DESCRIPTION OF THE TASK -> The line containing "- skip pretend & use ask ?" marks the end, so write out exactly every line from the top of the entries below through that one.

Source texts of formatted documents ->
'''

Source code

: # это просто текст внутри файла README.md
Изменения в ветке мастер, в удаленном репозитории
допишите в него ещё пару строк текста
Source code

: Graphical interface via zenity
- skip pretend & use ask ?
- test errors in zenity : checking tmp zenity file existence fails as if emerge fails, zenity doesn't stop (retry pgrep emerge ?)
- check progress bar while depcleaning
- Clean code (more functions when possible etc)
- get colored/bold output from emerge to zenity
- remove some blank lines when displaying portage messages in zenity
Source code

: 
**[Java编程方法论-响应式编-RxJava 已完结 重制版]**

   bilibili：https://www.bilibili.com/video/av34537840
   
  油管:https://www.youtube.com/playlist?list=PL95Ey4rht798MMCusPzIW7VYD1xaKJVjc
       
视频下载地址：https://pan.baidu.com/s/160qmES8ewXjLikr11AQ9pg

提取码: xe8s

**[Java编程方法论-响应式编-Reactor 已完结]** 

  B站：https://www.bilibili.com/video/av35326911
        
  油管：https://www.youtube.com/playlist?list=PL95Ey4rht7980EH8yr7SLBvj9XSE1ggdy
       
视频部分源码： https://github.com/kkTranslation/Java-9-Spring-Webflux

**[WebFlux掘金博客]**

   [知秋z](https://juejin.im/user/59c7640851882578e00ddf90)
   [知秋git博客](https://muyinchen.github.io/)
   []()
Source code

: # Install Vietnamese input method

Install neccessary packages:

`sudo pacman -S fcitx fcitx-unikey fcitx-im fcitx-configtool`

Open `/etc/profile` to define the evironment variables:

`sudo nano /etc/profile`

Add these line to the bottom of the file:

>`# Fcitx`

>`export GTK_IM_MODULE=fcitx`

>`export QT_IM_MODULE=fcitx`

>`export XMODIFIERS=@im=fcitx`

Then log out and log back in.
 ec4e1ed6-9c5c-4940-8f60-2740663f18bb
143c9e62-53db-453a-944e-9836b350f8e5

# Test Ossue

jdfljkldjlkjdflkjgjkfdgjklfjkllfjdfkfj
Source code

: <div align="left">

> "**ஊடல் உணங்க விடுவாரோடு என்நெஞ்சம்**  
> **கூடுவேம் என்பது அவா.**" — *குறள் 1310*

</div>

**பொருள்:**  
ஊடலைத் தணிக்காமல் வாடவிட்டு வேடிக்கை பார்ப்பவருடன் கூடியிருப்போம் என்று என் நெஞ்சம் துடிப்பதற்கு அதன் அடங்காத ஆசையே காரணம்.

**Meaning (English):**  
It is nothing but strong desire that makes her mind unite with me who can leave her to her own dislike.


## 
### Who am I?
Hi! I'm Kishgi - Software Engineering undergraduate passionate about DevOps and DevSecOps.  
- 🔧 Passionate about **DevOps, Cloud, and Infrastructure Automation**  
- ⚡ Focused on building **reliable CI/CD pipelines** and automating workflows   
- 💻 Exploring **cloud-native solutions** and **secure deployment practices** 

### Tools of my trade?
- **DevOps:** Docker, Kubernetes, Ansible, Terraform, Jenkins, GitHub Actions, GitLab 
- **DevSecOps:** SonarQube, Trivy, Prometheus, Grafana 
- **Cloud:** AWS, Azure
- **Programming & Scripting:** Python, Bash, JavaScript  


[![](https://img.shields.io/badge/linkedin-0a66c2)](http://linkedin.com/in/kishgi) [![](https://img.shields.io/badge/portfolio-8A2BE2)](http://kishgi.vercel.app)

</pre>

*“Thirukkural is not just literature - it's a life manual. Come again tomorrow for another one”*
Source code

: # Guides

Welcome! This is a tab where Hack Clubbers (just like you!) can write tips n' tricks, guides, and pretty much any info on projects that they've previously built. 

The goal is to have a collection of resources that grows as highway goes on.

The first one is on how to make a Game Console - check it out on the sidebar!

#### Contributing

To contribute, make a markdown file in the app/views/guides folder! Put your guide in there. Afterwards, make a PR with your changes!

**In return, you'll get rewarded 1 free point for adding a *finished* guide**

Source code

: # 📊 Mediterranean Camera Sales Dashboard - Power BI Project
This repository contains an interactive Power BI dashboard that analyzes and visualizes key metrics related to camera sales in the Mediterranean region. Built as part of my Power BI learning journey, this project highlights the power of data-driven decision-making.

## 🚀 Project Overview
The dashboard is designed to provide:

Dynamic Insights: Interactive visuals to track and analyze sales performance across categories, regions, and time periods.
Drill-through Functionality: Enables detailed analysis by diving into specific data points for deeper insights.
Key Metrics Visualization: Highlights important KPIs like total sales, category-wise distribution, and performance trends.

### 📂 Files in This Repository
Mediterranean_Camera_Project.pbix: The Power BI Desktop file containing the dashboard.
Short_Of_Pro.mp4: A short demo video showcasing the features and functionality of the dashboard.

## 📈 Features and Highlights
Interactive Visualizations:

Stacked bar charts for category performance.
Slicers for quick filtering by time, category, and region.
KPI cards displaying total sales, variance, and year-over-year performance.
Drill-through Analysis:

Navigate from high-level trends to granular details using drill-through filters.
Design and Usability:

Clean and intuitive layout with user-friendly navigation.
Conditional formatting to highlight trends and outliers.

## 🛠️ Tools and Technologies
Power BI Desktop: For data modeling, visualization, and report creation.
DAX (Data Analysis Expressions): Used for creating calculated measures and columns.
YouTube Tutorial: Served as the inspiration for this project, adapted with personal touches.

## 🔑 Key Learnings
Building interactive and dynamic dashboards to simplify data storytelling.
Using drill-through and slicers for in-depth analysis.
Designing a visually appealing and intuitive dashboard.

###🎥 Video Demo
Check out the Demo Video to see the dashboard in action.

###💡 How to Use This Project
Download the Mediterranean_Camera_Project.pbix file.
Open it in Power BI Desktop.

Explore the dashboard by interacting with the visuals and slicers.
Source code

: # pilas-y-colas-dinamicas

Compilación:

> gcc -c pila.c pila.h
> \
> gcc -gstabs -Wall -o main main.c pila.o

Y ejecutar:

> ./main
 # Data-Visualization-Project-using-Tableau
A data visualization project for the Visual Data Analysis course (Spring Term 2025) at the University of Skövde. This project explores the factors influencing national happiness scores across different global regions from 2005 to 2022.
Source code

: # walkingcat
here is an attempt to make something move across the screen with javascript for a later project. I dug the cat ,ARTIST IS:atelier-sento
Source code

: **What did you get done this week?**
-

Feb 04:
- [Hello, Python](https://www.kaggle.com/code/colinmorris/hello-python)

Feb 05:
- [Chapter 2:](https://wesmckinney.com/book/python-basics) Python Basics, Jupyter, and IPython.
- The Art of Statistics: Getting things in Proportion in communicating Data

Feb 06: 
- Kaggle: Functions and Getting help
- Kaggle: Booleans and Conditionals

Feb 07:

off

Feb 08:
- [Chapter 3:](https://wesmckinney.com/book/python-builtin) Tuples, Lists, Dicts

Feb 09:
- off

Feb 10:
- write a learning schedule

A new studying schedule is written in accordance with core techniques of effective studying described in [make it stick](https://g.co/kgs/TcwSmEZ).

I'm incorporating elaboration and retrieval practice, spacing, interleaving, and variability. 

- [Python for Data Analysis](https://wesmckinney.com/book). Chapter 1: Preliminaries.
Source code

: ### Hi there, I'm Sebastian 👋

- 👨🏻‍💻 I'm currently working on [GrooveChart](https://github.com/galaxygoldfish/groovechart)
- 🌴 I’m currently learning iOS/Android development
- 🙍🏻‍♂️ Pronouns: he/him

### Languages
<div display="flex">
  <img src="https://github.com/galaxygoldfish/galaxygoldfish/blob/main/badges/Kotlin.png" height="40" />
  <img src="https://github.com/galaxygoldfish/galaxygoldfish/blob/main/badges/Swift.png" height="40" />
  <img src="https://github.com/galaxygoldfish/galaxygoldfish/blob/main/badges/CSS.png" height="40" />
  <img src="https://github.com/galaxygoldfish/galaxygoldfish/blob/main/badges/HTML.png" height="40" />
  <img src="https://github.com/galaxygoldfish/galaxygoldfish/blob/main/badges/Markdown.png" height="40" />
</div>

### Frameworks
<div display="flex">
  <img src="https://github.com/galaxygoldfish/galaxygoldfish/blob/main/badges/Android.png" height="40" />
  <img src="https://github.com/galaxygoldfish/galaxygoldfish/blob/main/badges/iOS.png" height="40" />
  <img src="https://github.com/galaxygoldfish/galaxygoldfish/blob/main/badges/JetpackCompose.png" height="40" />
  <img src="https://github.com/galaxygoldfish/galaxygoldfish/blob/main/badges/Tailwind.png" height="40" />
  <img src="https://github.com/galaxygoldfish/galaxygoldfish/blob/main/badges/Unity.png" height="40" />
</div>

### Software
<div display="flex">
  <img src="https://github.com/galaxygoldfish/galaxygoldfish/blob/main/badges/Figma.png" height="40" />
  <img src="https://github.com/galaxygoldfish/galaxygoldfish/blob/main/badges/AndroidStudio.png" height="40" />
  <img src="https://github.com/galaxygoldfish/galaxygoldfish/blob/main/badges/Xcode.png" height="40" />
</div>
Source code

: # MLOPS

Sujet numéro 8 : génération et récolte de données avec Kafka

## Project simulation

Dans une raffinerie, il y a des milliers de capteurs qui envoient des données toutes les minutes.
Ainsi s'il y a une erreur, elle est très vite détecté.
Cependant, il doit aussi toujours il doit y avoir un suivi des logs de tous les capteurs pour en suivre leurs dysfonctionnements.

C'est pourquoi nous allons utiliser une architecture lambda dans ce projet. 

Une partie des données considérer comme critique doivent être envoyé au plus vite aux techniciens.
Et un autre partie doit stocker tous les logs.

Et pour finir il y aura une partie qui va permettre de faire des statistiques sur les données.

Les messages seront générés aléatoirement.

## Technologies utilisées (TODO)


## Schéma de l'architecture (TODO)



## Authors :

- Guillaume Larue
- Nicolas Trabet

'''

EXERCISE SOLUTION ->
Source code

: # это просто текст внутри файла README.md
Изменения в ветке мастер, в удаленном репозитории
допишите в него ещё пару строк текста
Source code

: Graphical interface via zenity
- skip pretend & use ask ?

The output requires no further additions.